▶ Exercise directions: Would you transcribe the entries below word for word, omitting all images?

Plain-text document sources:
******************************

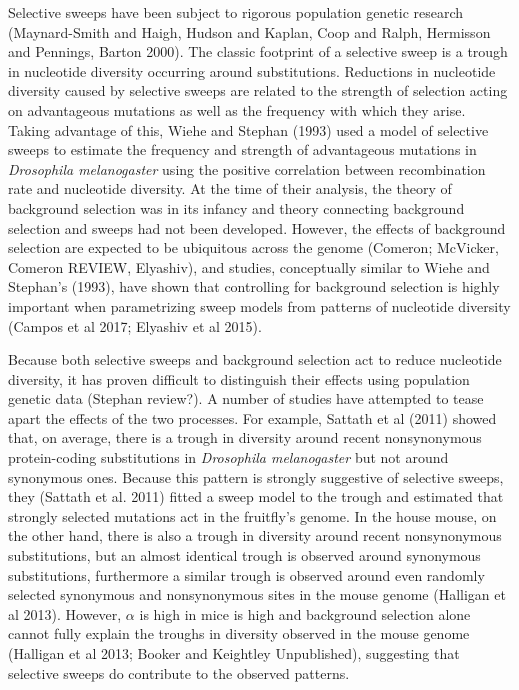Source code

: \documentclass[11pt]{article}
\begin{document}
Selective sweeps have been subject to rigorous population genetic research (Maynard-Smith and Haigh, Hudson and Kaplan, Coop and Ralph, Hermisson and Pennings, Barton 2000). The classic footprint of a selective sweep is a trough in nucleotide diversity occurring around substitutions. Reductions in nucleotide diversity caused by selective sweeps are related to the strength of selection acting on advantageous mutations as well as the frequency with which they arise. Taking advantage of this, Wiehe and Stephan (1993) used a model of selective sweeps to estimate the frequency and strength of advantageous mutations in \textit{Drosophila melanogaster} using the positive correlation between recombination rate and nucleotide diversity. At the time of their analysis, the theory of background selection was in its infancy and theory connecting background selection and sweeps had not been developed. However, the effects of background selection are expected to be ubiquitous across the genome (Comeron; McVicker, Comeron REVIEW, Elyashiv), and studies, conceptually similar to Wiehe and Stephan's (1993), have shown that controlling for background selection is highly important when parametrizing sweep models from patterns of nucleotide diversity (Campos et al 2017; Elyashiv et al 2015).

Because both selective sweeps and background selection act to reduce nucleotide diversity, it has proven difficult to distinguish their effects using population genetic data (Stephan review?). A number of studies have attempted to tease apart the effects of the two processes. For example, Sattath et al (2011) showed that, on average, there is a trough in diversity around recent nonsynonymous protein-coding substitutions in \textit{Drosophila melanogaster} but not around synonymous ones. Because this pattern is strongly suggestive of selective sweeps, they (Sattath et al. 2011) fitted a sweep model to the trough and estimated that strongly selected mutations act in the fruitfly's genome.  In the house mouse, on the other hand, there is also a trough in diversity around recent nonsynonymous substitutions, but an almost identical trough is observed around synonymous substitutions, furthermore a similar trough is observed around even randomly selected synonymous and nonsynonymous sites in the mouse genome (Halligan et al 2013). However, $\alpha$ is high in mice is high and background selection alone cannot fully explain the troughs in diversity observed in the mouse genome (Halligan et al 2013; Booker and Keightley Unpublished), suggesting that selective sweeps do contribute to the observed patterns.
\end{document}
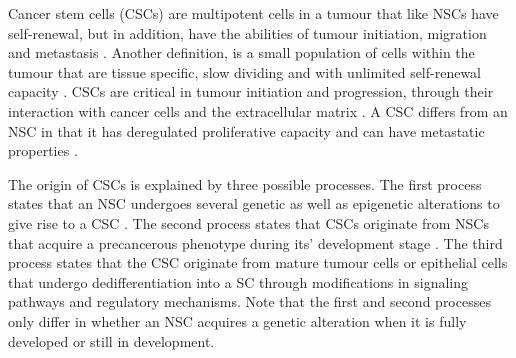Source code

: \documentclass[\main/thesis.tex]{subfiles}
\begin{document}
Cancer stem cells (CSCs) are multipotent cells in a tumour that like NSCs have self-renewal, but in addition, have the abilities of tumour initiation, migration and metastasis \parencite{Biddle,Bu}. Another definition, is a small population of cells within the tumour that are tissue specific, slow dividing and with unlimited self-renewal capacity \parencite{Cabanillas}. CSCs are critical in tumour initiation and progression, through their interaction with cancer cells and the extracellular matrix \parencite{Catalano}. A CSC differs from an NSC in that it has deregulated proliferative capacity and can have metastatic properties \parencite{Cabanillas,Zhou}. 

The origin of CSCs is explained by three possible processes. The first process states that an NSC undergoes several genetic as well as epigenetic alterations to give rise to a CSC \parencite{Feller}. The second process states that CSCs originate from NSCs that acquire a precancerous phenotype during its' development stage \parencite{Bjerkvig,Feller,GonzalezMoles}. The third process states that the CSC originate from mature tumour cells \parencite{DiFiore,HerrerosVillanueva,Kumar,Moon} or epithelial cells \parencite{Bjerkvig,Feller,GonzalezMoles} that undergo dedifferentiation into a SC through modifications in signaling pathways and regulatory mechanisms. Note that the first and second processes only differ in whether an NSC acquires a genetic alteration when it is fully developed or still in development.
\end{document}
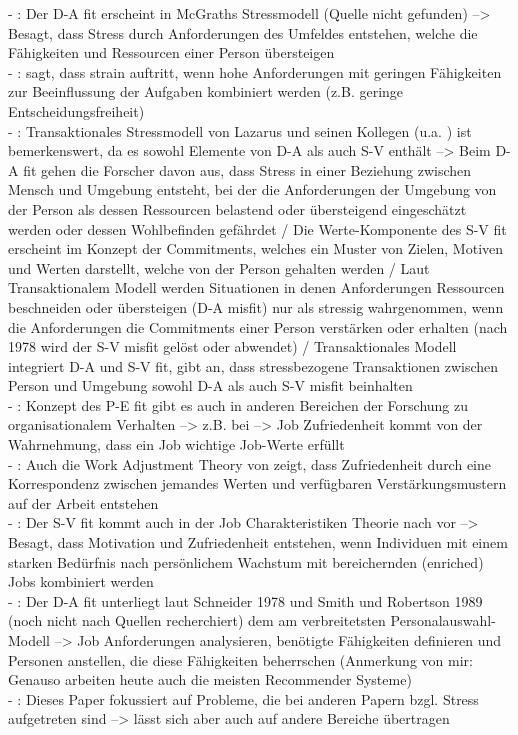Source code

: - \cite[S. 2f.]{edwards:1990}: Der D-A fit erscheint in McGraths Stressmodell (Quelle nicht gefunden) --> Besagt, dass Stress durch Anforderungen des Umfeldes entstehen, welche die Fähigkeiten und Ressourcen einer Person übersteigen \\
- \cite[S. 3]{edwards:1990}: \textcite{karasek:1979} sagt, dass strain auftritt, wenn hohe Anforderungen mit geringen Fähigkeiten zur Beeinflussung der Aufgaben kombiniert werden (z.B. geringe Entscheidungsfreiheit) \\
- \cite[S. 3]{edwards:1990}: Transaktionales Stressmodell von Lazarus und seinen Kollegen (u.a. \textcite{lazarus:1978}) ist bemerkenswert, da es sowohl Elemente von D-A als auch S-V enthält --> Beim D-A fit gehen die Forscher davon aus, dass Stress in einer Beziehung zwischen Mensch und Umgebung entsteht, bei der die Anforderungen der Umgebung von der Person als dessen Ressourcen belastend oder übersteigend eingeschätzt werden oder dessen Wohlbefinden gefährdet / Die Werte-Komponente des S-V fit erscheint im Konzept der Commitments, welches ein Muster von Zielen, Motiven und Werten darstellt, welche von der Person gehalten werden / Laut Transaktionalem Modell werden Situationen in denen Anforderungen Ressourcen beschneiden oder übersteigen (D-A misfit) nur als stressig wahrgenommen, wenn die Anforderungen die Commitments einer Person verstärken oder erhalten (nach \textcite{harrison:1978} 1978 wird der S-V misfit gelöst oder abwendet) / Transaktionales Modell integriert D-A und S-V fit, gibt an, dass stressbezogene Transaktionen zwischen Person und Umgebung sowohl D-A als auch S-V misfit beinhalten \\
- \cite[S. 3]{edwards:1990}: Konzept des P-E fit gibt es auch in anderen Bereichen der Forschung zu organisationalem Verhalten --> z.B. bei \textcite{locke:1969} --> Job Zufriedenheit kommt von der Wahrnehmung, dass ein Job wichtige Job-Werte erfüllt \\
- \cite[S. 3]{edwards:1990}: Auch die Work Adjustment Theory von \textcite{workAdjustment:1964} zeigt, dass Zufriedenheit durch eine Korrespondenz zwischen jemandes Werten und verfügbaren Verstärkungsmustern auf der Arbeit entstehen \\
- \cite[S. 3]{edwards:1990}: Der S-V fit kommt auch in der Job Charakteristiken Theorie nach \textcite{hackmanOldham:1987} vor --> Besagt, dass Motivation und Zufriedenheit entstehen, wenn Individuen mit einem starken Bedürfnis nach persönlichem Wachstum mit bereichernden (enriched) Jobs kombiniert werden \\
- \cite[S. 3]{edwards:1990}: Der D-A fit unterliegt laut Schneider 1978 und Smith und Robertson 1989 (noch nicht nach Quellen recherchiert) dem am verbreitetsten Personalauswahl-Modell --> Job Anforderungen analysieren, benötigte Fähigkeiten definieren und Personen anstellen, die diese Fähigkeiten beherrschen (Anmerkung von mir: Genauso arbeiten heute auch die meisten Recommender Systeme) \\
- \cite[S. 3]{edwards:1990}: Dieses Paper fokussiert auf Probleme, die bei anderen Papern bzgl. Stress aufgetreten sind --> lässt sich aber auch auf andere Bereiche übertragen \\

******************************

▶ Answer below:
Source code

: \documentclass[11pt]{article}
\begin{document}
Selective sweeps have been subject to rigorous population genetic research (Maynard-Smith and Haigh, Hudson and Kaplan, Coop and Ralph, Hermisson and Pennings, Barton 2000). The classic footprint of a selective sweep is a trough in nucleotide diversity occurring around substitutions. Reductions in nucleotide diversity caused by selective sweeps are related to the strength of selection acting on advantageous mutations as well as the frequency with which they arise. Taking advantage of this, Wiehe and Stephan (1993) used a model of selective sweeps to estimate the frequency and strength of advantageous mutations in \textit{Drosophila melanogaster} using the positive correlation between recombination rate and nucleotide diversity. At the time of their analysis, the theory of background selection was in its infancy and theory connecting background selection and sweeps had not been developed. However, the effects of background selection are expected to be ubiquitous across the genome (Comeron; McVicker, Comeron REVIEW, Elyashiv), and studies, conceptually similar to Wiehe and Stephan's (1993), have shown that controlling for background selection is highly important when parametrizing sweep models from patterns of nucleotide diversity (Campos et al 2017; Elyashiv et al 2015).

Because both selective sweeps and background selection act to reduce nucleotide diversity, it has proven difficult to distinguish their effects using population genetic data (Stephan review?). A number of studies have attempted to tease apart the effects of the two processes. For example, Sattath et al (2011) showed that, on average, there is a trough in diversity around recent nonsynonymous protein-coding substitutions in \textit{Drosophila melanogaster} but not around synonymous ones. Because this pattern is strongly suggestive of selective sweeps, they (Sattath et al. 2011) fitted a sweep model to the trough and estimated that strongly selected mutations act in the fruitfly's genome.  In the house mouse, on the other hand, there is also a trough in diversity around recent nonsynonymous substitutions, but an almost identical trough is observed around synonymous substitutions, furthermore a similar trough is observed around even randomly selected synonymous and nonsynonymous sites in the mouse genome (Halligan et al 2013). However, $\alpha$ is high in mice is high and background selection alone cannot fully explain the troughs in diversity observed in the mouse genome (Halligan et al 2013; Booker and Keightley Unpublished), suggesting that selective sweeps do contribute to the observed patterns.
\end{document}
Source code

: \documentclass[\main/thesis.tex]{subfiles}
\begin{document}
Cancer stem cells (CSCs) are multipotent cells in a tumour that like NSCs have self-renewal, but in addition, have the abilities of tumour initiation, migration and metastasis \parencite{Biddle,Bu}. Another definition, is a small population of cells within the tumour that are tissue specific, slow dividing and with unlimited self-renewal capacity \parencite{Cabanillas}. CSCs are critical in tumour initiation and progression, through their interaction with cancer cells and the extracellular matrix \parencite{Catalano}. A CSC differs from an NSC in that it has deregulated proliferative capacity and can have metastatic properties \parencite{Cabanillas,Zhou}. 

The origin of CSCs is explained by three possible processes. The first process states that an NSC undergoes several genetic as well as epigenetic alterations to give rise to a CSC \parencite{Feller}. The second process states that CSCs originate from NSCs that acquire a precancerous phenotype during its' development stage \parencite{Bjerkvig,Feller,GonzalezMoles}. The third process states that the CSC originate from mature tumour cells \parencite{DiFiore,HerrerosVillanueva,Kumar,Moon} or epithelial cells \parencite{Bjerkvig,Feller,GonzalezMoles} that undergo dedifferentiation into a SC through modifications in signaling pathways and regulatory mechanisms. Note that the first and second processes only differ in whether an NSC acquires a genetic alteration when it is fully developed or still in development.
\end{document}
Source code

: - \cite[S. 2f.]{edwards:1990}: Der D-A fit erscheint in McGraths Stressmodell (Quelle nicht gefunden) --> Besagt, dass Stress durch Anforderungen des Umfeldes entstehen, welche die Fähigkeiten und Ressourcen einer Person übersteigen \\
- \cite[S. 3]{edwards:1990}: \textcite{karasek:1979} sagt, dass strain auftritt, wenn hohe Anforderungen mit geringen Fähigkeiten zur Beeinflussung der Aufgaben kombiniert werden (z.B. geringe Entscheidungsfreiheit) \\
- \cite[S. 3]{edwards:1990}: Transaktionales Stressmodell von Lazarus und seinen Kollegen (u.a. \textcite{lazarus:1978}) ist bemerkenswert, da es sowohl Elemente von D-A als auch S-V enthält --> Beim D-A fit gehen die Forscher davon aus, dass Stress in einer Beziehung zwischen Mensch und Umgebung entsteht, bei der die Anforderungen der Umgebung von der Person als dessen Ressourcen belastend oder übersteigend eingeschätzt werden oder dessen Wohlbefinden gefährdet / Die Werte-Komponente des S-V fit erscheint im Konzept der Commitments, welches ein Muster von Zielen, Motiven und Werten darstellt, welche von der Person gehalten werden / Laut Transaktionalem Modell werden Situationen in denen Anforderungen Ressourcen beschneiden oder übersteigen (D-A misfit) nur als stressig wahrgenommen, wenn die Anforderungen die Commitments einer Person verstärken oder erhalten (nach \textcite{harrison:1978} 1978 wird der S-V misfit gelöst oder abwendet) / Transaktionales Modell integriert D-A und S-V fit, gibt an, dass stressbezogene Transaktionen zwischen Person und Umgebung sowohl D-A als auch S-V misfit beinhalten \\
- \cite[S. 3]{edwards:1990}: Konzept des P-E fit gibt es auch in anderen Bereichen der Forschung zu organisationalem Verhalten --> z.B. bei \textcite{locke:1969} --> Job Zufriedenheit kommt von der Wahrnehmung, dass ein Job wichtige Job-Werte erfüllt \\
- \cite[S. 3]{edwards:1990}: Auch die Work Adjustment Theory von \textcite{workAdjustment:1964} zeigt, dass Zufriedenheit durch eine Korrespondenz zwischen jemandes Werten und verfügbaren Verstärkungsmustern auf der Arbeit entstehen \\
- \cite[S. 3]{edwards:1990}: Der S-V fit kommt auch in der Job Charakteristiken Theorie nach \textcite{hackmanOldham:1987} vor --> Besagt, dass Motivation und Zufriedenheit entstehen, wenn Individuen mit einem starken Bedürfnis nach persönlichem Wachstum mit bereichernden (enriched) Jobs kombiniert werden \\
- \cite[S. 3]{edwards:1990}: Der D-A fit unterliegt laut Schneider 1978 und Smith und Robertson 1989 (noch nicht nach Quellen recherchiert) dem am verbreitetsten Personalauswahl-Modell --> Job Anforderungen analysieren, benötigte Fähigkeiten definieren und Personen anstellen, die diese Fähigkeiten beherrschen (Anmerkung von mir: Genauso arbeiten heute auch die meisten Recommender Systeme) \\
- \cite[S. 3]{edwards:1990}: Dieses Paper fokussiert auf Probleme, die bei anderen Papern bzgl. Stress aufgetreten sind --> lässt sich aber auch auf andere Bereiche übertragen \\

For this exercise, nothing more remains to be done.